Essential reading for the Iran Crisis - what happens when the seas close, and oil stops flowing? 'Urgent and polemical' Financial Times 'A brilliant explainer of how the world works' Simon Kuper, author of Chums
'The real stuff of the economy - blood, dirt, oil and violence' Dan Davies, author of The Unaccountability Machine
'Profound and compelling ... A book that I couldn't put down' Adam Hanieh, author of Crude Capitalism
Whether it's pumping oil, mining resources or shipping commodities across oceans, the global economy runs on extraction. Promises of frictionless trade and lucrative speculation are the hallmarks of our era, but the backbone of globalisation is still low-cost labour and rapacious corporate control. Extractive capitalism is what made - and is still making - our unequal world.
Professor Laleh Khalili reflects on the hidden stories behind late capitalism, from seafarers abandoned on debt-ridden container ships to the nefarious reach of consultancy firms and the cronyism that drives record-breaking profits. Piercing, wry and constantly revealing, Extractive Capitalism brings vividly to light the dark truths behind the world's most voracious industries.
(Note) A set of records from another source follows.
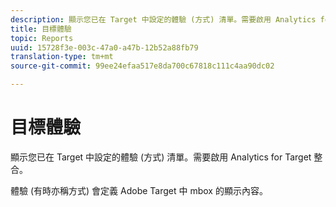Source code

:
 ```yaml
---
description: 顯示您已在 Target 中設定的體驗 (方式) 清單。需要啟用 Analytics for Target 整合。
title: 目標體驗
topic: Reports
uuid: 15728f3e-003c-47a0-a47b-12b52a88fb79
translation-type: tm+mt
source-git-commit: 99ee24efaa517e8da700c67818c111c4aa90dc02

---
```



# 目標體驗

顯示您已在 Target 中設定的體驗 (方式) 清單。需要啟用 Analytics for Target 整合。

體驗 (有時亦稱方式) 會定義 Adobe Target 中 mbox 的顯示內容。
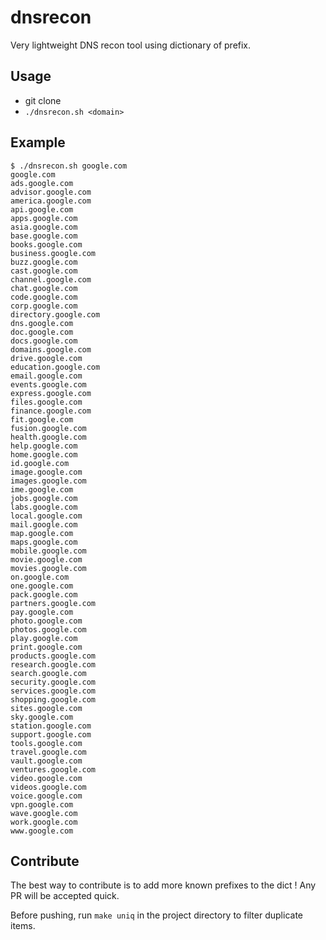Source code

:# dnsrecon

Very lightweight DNS recon tool using dictionary of prefix.

## Usage

- git clone
- `./dnsrecon.sh <domain>`

## Example

```
$ ./dnsrecon.sh google.com
google.com
ads.google.com
advisor.google.com
america.google.com
api.google.com
apps.google.com
asia.google.com
base.google.com
books.google.com
business.google.com
buzz.google.com
cast.google.com
channel.google.com
chat.google.com
code.google.com
corp.google.com
directory.google.com
dns.google.com
doc.google.com
docs.google.com
domains.google.com
drive.google.com
education.google.com
email.google.com
events.google.com
express.google.com
files.google.com
finance.google.com
fit.google.com
fusion.google.com
health.google.com
help.google.com
home.google.com
id.google.com
image.google.com
images.google.com
ime.google.com
jobs.google.com
labs.google.com
local.google.com
mail.google.com
map.google.com
maps.google.com
mobile.google.com
movie.google.com
movies.google.com
on.google.com
one.google.com
pack.google.com
partners.google.com
pay.google.com
photo.google.com
photos.google.com
play.google.com
print.google.com
products.google.com
research.google.com
search.google.com
security.google.com
services.google.com
shopping.google.com
sites.google.com
sky.google.com
station.google.com
support.google.com
tools.google.com
travel.google.com
vault.google.com
ventures.google.com
video.google.com
videos.google.com
voice.google.com
vpn.google.com
wave.google.com
work.google.com
www.google.com
```

## Contribute

The best way to contribute is to add more known prefixes to the dict ! Any PR will be accepted quick.

Before pushing, run `make uniq` in the project directory to filter duplicate items.
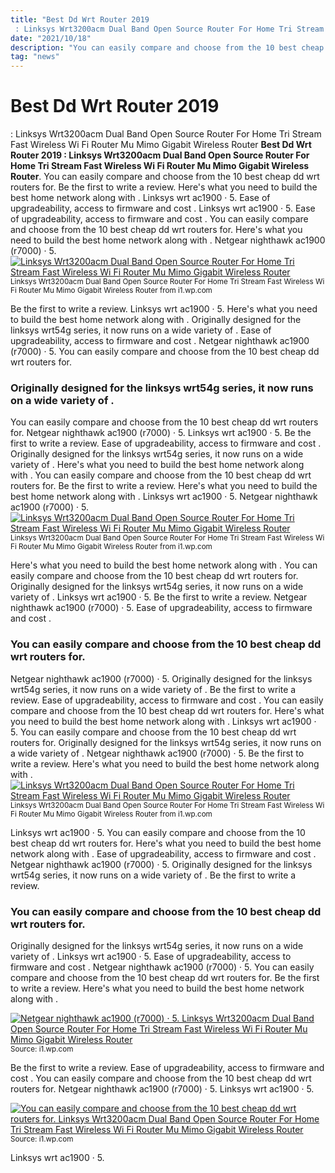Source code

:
 ```yaml
---
title: "Best Dd Wrt Router 2019 : Linksys Wrt3200acm Dual Band Open Source Router For Home Tri Stream Fast Wireless Wi Fi Router Mu Mimo Gigabit Wireless Router"
date: "2021/10/18"
description: "You can easily compare and choose from the 10 best cheap dd wrt routers for."
tag: "news"
---
```


# Best Dd Wrt Router 2019 : Linksys Wrt3200acm Dual Band Open Source Router For Home Tri Stream Fast Wireless Wi Fi Router Mu Mimo Gigabit Wireless Router
**Best Dd Wrt Router 2019 : Linksys Wrt3200acm Dual Band Open Source Router For Home Tri Stream Fast Wireless Wi Fi Router Mu Mimo Gigabit Wireless Router**. You can easily compare and choose from the 10 best cheap dd wrt routers for. Be the first to write a review. Here&#039;s what you need to build the best home network along with . Linksys wrt ac1900 · 5. Ease of upgradeability, access to firmware and cost .
Linksys wrt ac1900 · 5. Ease of upgradeability, access to firmware and cost . You can easily compare and choose from the 10 best cheap dd wrt routers for. Here&#039;s what you need to build the best home network along with . Netgear nighthawk ac1900 (r7000) · 5.
[![Linksys Wrt3200acm Dual Band Open Source Router For Home Tri Stream Fast Wireless Wi Fi Router Mu Mimo Gigabit Wireless Router](https://i1.wp.com/B01JOXW3YE "Linksys Wrt3200acm Dual Band Open Source Router For Home Tri Stream Fast Wireless Wi Fi Router Mu Mimo Gigabit Wireless Router")](https://i1.wp.com/B01JOXW3YE)
<small>Linksys Wrt3200acm Dual Band Open Source Router For Home Tri Stream Fast Wireless Wi Fi Router Mu Mimo Gigabit Wireless Router from i1.wp.com</small>

Be the first to write a review. Linksys wrt ac1900 · 5. Here&#039;s what you need to build the best home network along with . Originally designed for the linksys wrt54g series, it now runs on a wide variety of . Ease of upgradeability, access to firmware and cost . Netgear nighthawk ac1900 (r7000) · 5. You can easily compare and choose from the 10 best cheap dd wrt routers for.

### Originally designed for the linksys wrt54g series, it now runs on a wide variety of .
You can easily compare and choose from the 10 best cheap dd wrt routers for. Netgear nighthawk ac1900 (r7000) · 5. Linksys wrt ac1900 · 5. Be the first to write a review. Ease of upgradeability, access to firmware and cost . Originally designed for the linksys wrt54g series, it now runs on a wide variety of . Here&#039;s what you need to build the best home network along with .
You can easily compare and choose from the 10 best cheap dd wrt routers for. Be the first to write a review. Here&#039;s what you need to build the best home network along with . Linksys wrt ac1900 · 5. Netgear nighthawk ac1900 (r7000) · 5.
[![Linksys Wrt3200acm Dual Band Open Source Router For Home Tri Stream Fast Wireless Wi Fi Router Mu Mimo Gigabit Wireless Router](https://i1.wp.com/B01JOXW3YE "Linksys Wrt3200acm Dual Band Open Source Router For Home Tri Stream Fast Wireless Wi Fi Router Mu Mimo Gigabit Wireless Router")](https://i1.wp.com/B01JOXW3YE)
<small>Linksys Wrt3200acm Dual Band Open Source Router For Home Tri Stream Fast Wireless Wi Fi Router Mu Mimo Gigabit Wireless Router from i1.wp.com</small>

Here&#039;s what you need to build the best home network along with . You can easily compare and choose from the 10 best cheap dd wrt routers for. Originally designed for the linksys wrt54g series, it now runs on a wide variety of . Linksys wrt ac1900 · 5. Be the first to write a review. Netgear nighthawk ac1900 (r7000) · 5. Ease of upgradeability, access to firmware and cost .

### You can easily compare and choose from the 10 best cheap dd wrt routers for.
Netgear nighthawk ac1900 (r7000) · 5. Originally designed for the linksys wrt54g series, it now runs on a wide variety of . Be the first to write a review. Ease of upgradeability, access to firmware and cost . You can easily compare and choose from the 10 best cheap dd wrt routers for. Here&#039;s what you need to build the best home network along with . Linksys wrt ac1900 · 5.
You can easily compare and choose from the 10 best cheap dd wrt routers for. Originally designed for the linksys wrt54g series, it now runs on a wide variety of . Netgear nighthawk ac1900 (r7000) · 5. Be the first to write a review. Here&#039;s what you need to build the best home network along with .
[![Linksys Wrt3200acm Dual Band Open Source Router For Home Tri Stream Fast Wireless Wi Fi Router Mu Mimo Gigabit Wireless Router](https://i1.wp.com/B01JOXW3YE "Linksys Wrt3200acm Dual Band Open Source Router For Home Tri Stream Fast Wireless Wi Fi Router Mu Mimo Gigabit Wireless Router")](https://i1.wp.com/B01JOXW3YE)
<small>Linksys Wrt3200acm Dual Band Open Source Router For Home Tri Stream Fast Wireless Wi Fi Router Mu Mimo Gigabit Wireless Router from i1.wp.com</small>

Linksys wrt ac1900 · 5. You can easily compare and choose from the 10 best cheap dd wrt routers for. Here&#039;s what you need to build the best home network along with . Ease of upgradeability, access to firmware and cost . Netgear nighthawk ac1900 (r7000) · 5. Originally designed for the linksys wrt54g series, it now runs on a wide variety of . Be the first to write a review.

### You can easily compare and choose from the 10 best cheap dd wrt routers for.
Originally designed for the linksys wrt54g series, it now runs on a wide variety of . Linksys wrt ac1900 · 5. Ease of upgradeability, access to firmware and cost . Netgear nighthawk ac1900 (r7000) · 5. You can easily compare and choose from the 10 best cheap dd wrt routers for. Be the first to write a review. Here&#039;s what you need to build the best home network along with .


[![Netgear nighthawk ac1900 (r7000) · 5. Linksys Wrt3200acm Dual Band Open Source Router For Home Tri Stream Fast Wireless Wi Fi Router Mu Mimo Gigabit Wireless Router](https://i1.wp.com/USD "Linksys Wrt3200acm Dual Band Open Source Router For Home Tri Stream Fast Wireless Wi Fi Router Mu Mimo Gigabit Wireless Router")](https://i1.wp.com/B01JOXW3YE)
<small>Source: i1.wp.com</small>

Be the first to write a review. Ease of upgradeability, access to firmware and cost . You can easily compare and choose from the 10 best cheap dd wrt routers for. Netgear nighthawk ac1900 (r7000) · 5. Linksys wrt ac1900 · 5.

[![You can easily compare and choose from the 10 best cheap dd wrt routers for. Linksys Wrt3200acm Dual Band Open Source Router For Home Tri Stream Fast Wireless Wi Fi Router Mu Mimo Gigabit Wireless Router](https://i1.wp.com/USD "Linksys Wrt3200acm Dual Band Open Source Router For Home Tri Stream Fast Wireless Wi Fi Router Mu Mimo Gigabit Wireless Router")](https://i1.wp.com/B01JOXW3YE)
<small>Source: i1.wp.com</small>

Linksys wrt ac1900 · 5.

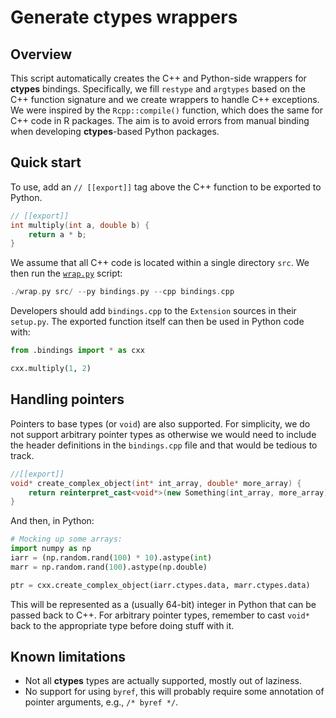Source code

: # Generate ctypes wrappers

## Overview

This script automatically creates the C++ and Python-side wrappers for **ctypes** bindings.
Specifically, we fill `restype` and `argtypes` based on the C++ function signature and we create wrappers to handle C++ exceptions.
We were inspired by the `Rcpp::compile()` function, which does the same for C++ code in R packages.
The aim is to avoid errors from manual binding when developing **ctypes**-based Python packages.

## Quick start

To use, add an `// [[export]]` tag above the C++ function to be exported to Python.

```cpp
// [[export]]
int multiply(int a, double b) {
    return a * b;
}
```

We assume that all C++ code is located within a single directory `src`.
We then run the [`wrap.py`](wrap.py) script:

```cpp
./wrap.py src/ --py bindings.py --cpp bindings.cpp
```

Developers should add `bindings.cpp` to the `Extension` sources in their `setup.py`.
The exported function itself can then be used in Python code with:

```py
from .bindings import * as cxx

cxx.multiply(1, 2)
```

## Handling pointers

Pointers to base types (or `void`) are also supported.
For simplicity, we do not support arbitrary pointer types as otherwise we would need to include the header definitions in the `bindings.cpp` file and that would be tedious to track.

```cpp
//[[export]]
void* create_complex_object(int* int_array, double* more_array) {
    return reinterpret_cast<void*>(new Something(int_array, more_array));
}
```

And then, in Python:

```py
# Mocking up some arrays:
import numpy as np
iarr = (np.random.rand(100) * 10).astype(int)
marr = np.random.rand(100).astype(np.double)

ptr = cxx.create_complex_object(iarr.ctypes.data, marr.ctypes.data)
```

This will be represented as a (usually 64-bit) integer in Python that can be passed back to C++.
For arbitrary pointer types, remember to cast `void*` back to the appropriate type before doing stuff with it.

## Known limitations

- Not all **ctypes** types are actually supported, mostly out of laziness.
- No support for using `byref`, this will probably require some annotation of pointer arguments, e.g., `/* byref */`.
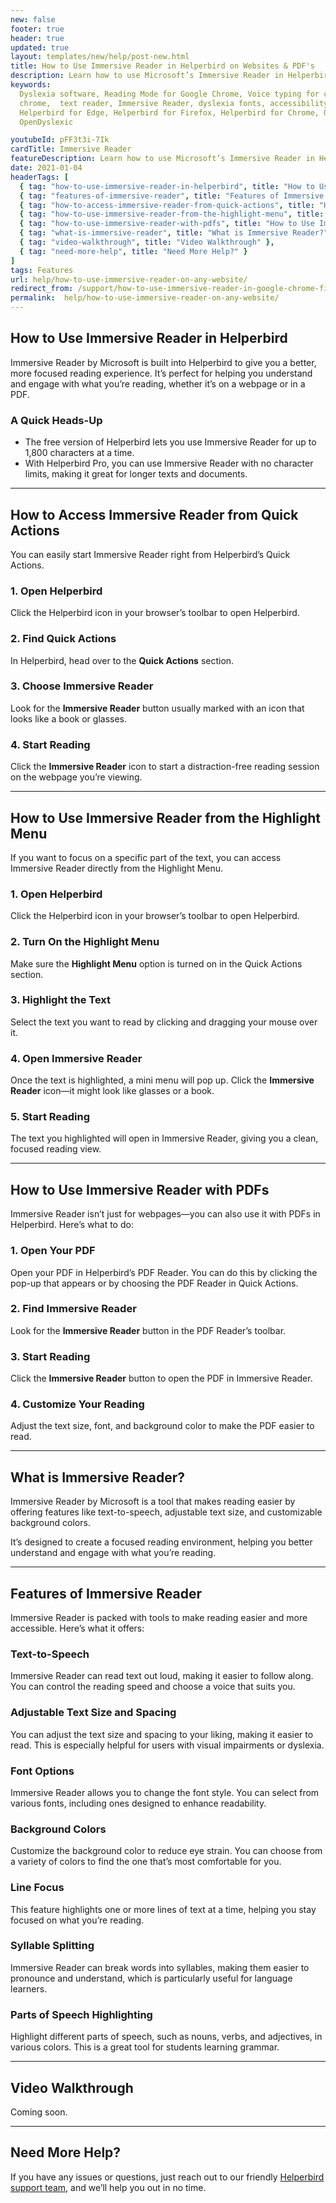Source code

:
```yaml
---
new: false
footer: true
header: true
updated: true
layout: templates/new/help/post-new.html
title: How to Use Immersive Reader in Helperbird on Websites & PDF's
description: Learn how to use Microsoft’s Immersive Reader in Helperbird to create a focused, distraction-free reading experience. Discover features like text-to-speech, adjustable text size, and background colors, with easy steps to access it on webpages and PDFs.
keywords:
  Dyslexia software, Reading Mode for Google Chrome, Voice typing for chrome, Text to speech for
  chrome,  text reader, Immersive Reader, dyslexia fonts, accessibility software, dyslexia software,
  Helperbird for Edge, Helperbird for Firefox, Helperbird for Chrome, Opendyslexic for Chrome,
  OpenDyslexic

youtubeId: pFF3t3i-7Ik
cardTitle: Immersive Reader
featureDescription: Learn how to use Microsoft’s Immersive Reader in Helperbird to create a focused, distraction-free reading experience. Discover features like text-to-speech, adjustable text size, and background colors, with easy steps to access it on webpages and PDFs.
date: 2021-01-04
headerTags: [
  { tag: "how-to-use-immersive-reader-in-helperbird", title: "How to Use Immersive Reader in Helperbird" },
  { tag: "features-of-immersive-reader", title: "Features of Immersive Reader" },
  { tag: "how-to-access-immersive-reader-from-quick-actions", title: "How to Access Immersive Reader from Quick Actions" },
  { tag: "how-to-use-immersive-reader-from-the-highlight-menu", title: "How to Use Immersive Reader from the Highlight Menu" },
  { tag: "how-to-use-immersive-reader-with-pdfs", title: "How to Use Immersive Reader with PDFs" },
  { tag: "what-is-immersive-reader", title: "What is Immersive Reader?" },
  { tag: "video-walkthrough", title: "Video Walkthrough" },
  { tag: "need-more-help", title: "Need More Help?" }
]
tags: Features
url: help/how-to-use-immersive-reader-on-any-website/
redirect_from: /support/how-to-use-immersive-reader-in-google-chrome-firefox-edge/
permalink:  help/how-to-use-immersive-reader-on-any-website/
---
```


## How to Use Immersive Reader in Helperbird

Immersive Reader by Microsoft is built into Helperbird to give you a better, more focused reading experience. It’s perfect for helping you understand and engage with what you’re reading, whether it’s on a webpage or in a PDF.

### A Quick Heads-Up

- The free version of Helperbird lets you use Immersive Reader for up to 1,800 characters at a time.
- With Helperbird Pro, you can use Immersive Reader with no character limits, making it great for longer texts and documents.

---

## How to Access Immersive Reader from Quick Actions

You can easily start Immersive Reader right from Helperbird’s Quick Actions. 

### 1. Open Helperbird

Click the Helperbird icon in your browser’s toolbar to open Helperbird.

### 2. Find Quick Actions

In  Helperbird, head over to the **Quick Actions** section.

### 3. Choose Immersive Reader

Look for the **Immersive Reader** button usually marked with an icon that looks like a book or glasses.

### 4. Start Reading

Click the **Immersive Reader** icon to start a distraction-free reading session on the webpage you’re viewing.

---

## How to Use Immersive Reader from the Highlight Menu

If you want to focus on a specific part of the text, you can access Immersive Reader directly from the Highlight Menu.

### 1. Open Helperbird

Click the Helperbird icon in your browser’s toolbar to open Helperbird.

### 2. Turn On the Highlight Menu

Make sure the **Highlight Menu** option is turned on in the Quick Actions section.

### 3. Highlight the Text

Select the text you want to read by clicking and dragging your mouse over it.

### 4. Open Immersive Reader

Once the text is highlighted, a mini menu will pop up. Click the **Immersive Reader** icon—it might look like glasses or a book.

### 5. Start Reading

The text you highlighted will open in Immersive Reader, giving you a clean, focused reading view.

---

## How to Use Immersive Reader with PDFs

Immersive Reader isn’t just for webpages—you can also use it with PDFs in Helperbird. Here’s what to do:

### 1. Open Your PDF

Open your PDF in Helperbird’s PDF Reader. You can do this by clicking the pop-up that appears or by choosing the PDF Reader in Quick Actions.

### 2. Find Immersive Reader

Look for the **Immersive Reader** button in the PDF Reader’s toolbar.

### 3. Start Reading

Click the **Immersive Reader** button to open the PDF in Immersive Reader.

### 4. Customize Your Reading

Adjust the text size, font, and background color to make the PDF easier to read.

---

## What is Immersive Reader?

Immersive Reader by Microsoft is a tool that makes reading easier by offering features like text-to-speech, adjustable text size, and customizable background colors. 

It’s designed to create a focused reading environment, helping you better understand and engage with what you’re reading.


--- 

## Features of Immersive Reader

Immersive Reader is packed with tools to make reading easier and more accessible. Here’s what it offers:

### Text-to-Speech

Immersive Reader can read text out loud, making it easier to follow along. You can control the reading speed and choose a voice that suits you.

### Adjustable Text Size and Spacing

You can adjust the text size and spacing to your liking, making it easier to read. This is especially helpful for users with visual impairments or dyslexia.

### Font Options

Immersive Reader allows you to change the font style. You can select from various fonts, including ones designed to enhance readability.

### Background Colors

Customize the background color to reduce eye strain. You can choose from a variety of colors to find the one that’s most comfortable for you.

### Line Focus

This feature highlights one or more lines of text at a time, helping you stay focused on what you’re reading.

### Syllable Splitting

Immersive Reader can break words into syllables, making them easier to pronounce and understand, which is particularly useful for language learners.

### Parts of Speech Highlighting

Highlight different parts of speech, such as nouns, verbs, and adjectives, in various colors. This is a great tool for students learning grammar.


---

## Video Walkthrough

Coming soon.

---

## Need More Help?

If you have any issues or questions, just reach out to our friendly [Helperbird support team](/support), and we’ll help you out in no time.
Laleh Khalili is an Iranian American and Professor of International Politics at Queen Mary University of London. She was formerly a Professor of Middle Eastern Politics at the School of Oriental and African Studies at the University of London.
She graduated from University of Texas, and received her PhD from Columbia University. Her primary research areas are logistics and trade, infrastructure, policing and incarceration, gender, nationalism, political and social movements, refugees, and diasporas in the Middle East.
Somewhat disappointed by this one. It looks and advertises itself (in name and introduction) as an exploration into the exploitation underpinning resource extraction. In other words, as an account of the colonial and neocolonial policies of developed countries with respect to key resources like sand, iron ore, coal and oil. For the first ~50 pages you get an excellent account of exactly that.
The rest of the book proceeds to unwind this central thesis via a myriad of somewhat random case studies, seemingly added purely on the basis of the author's extensive knowledge in one matter or another, rather than in aid of a cohesive whole. At least that's how it felt. I don’t really understand how this was not flagged during the editing process.
Interestingly, I found the discussion of the book (https://www.patreon.com/posts/427-man...) much more effective at painting a more cohesive picture. I'd probably recommend just listening to that instead.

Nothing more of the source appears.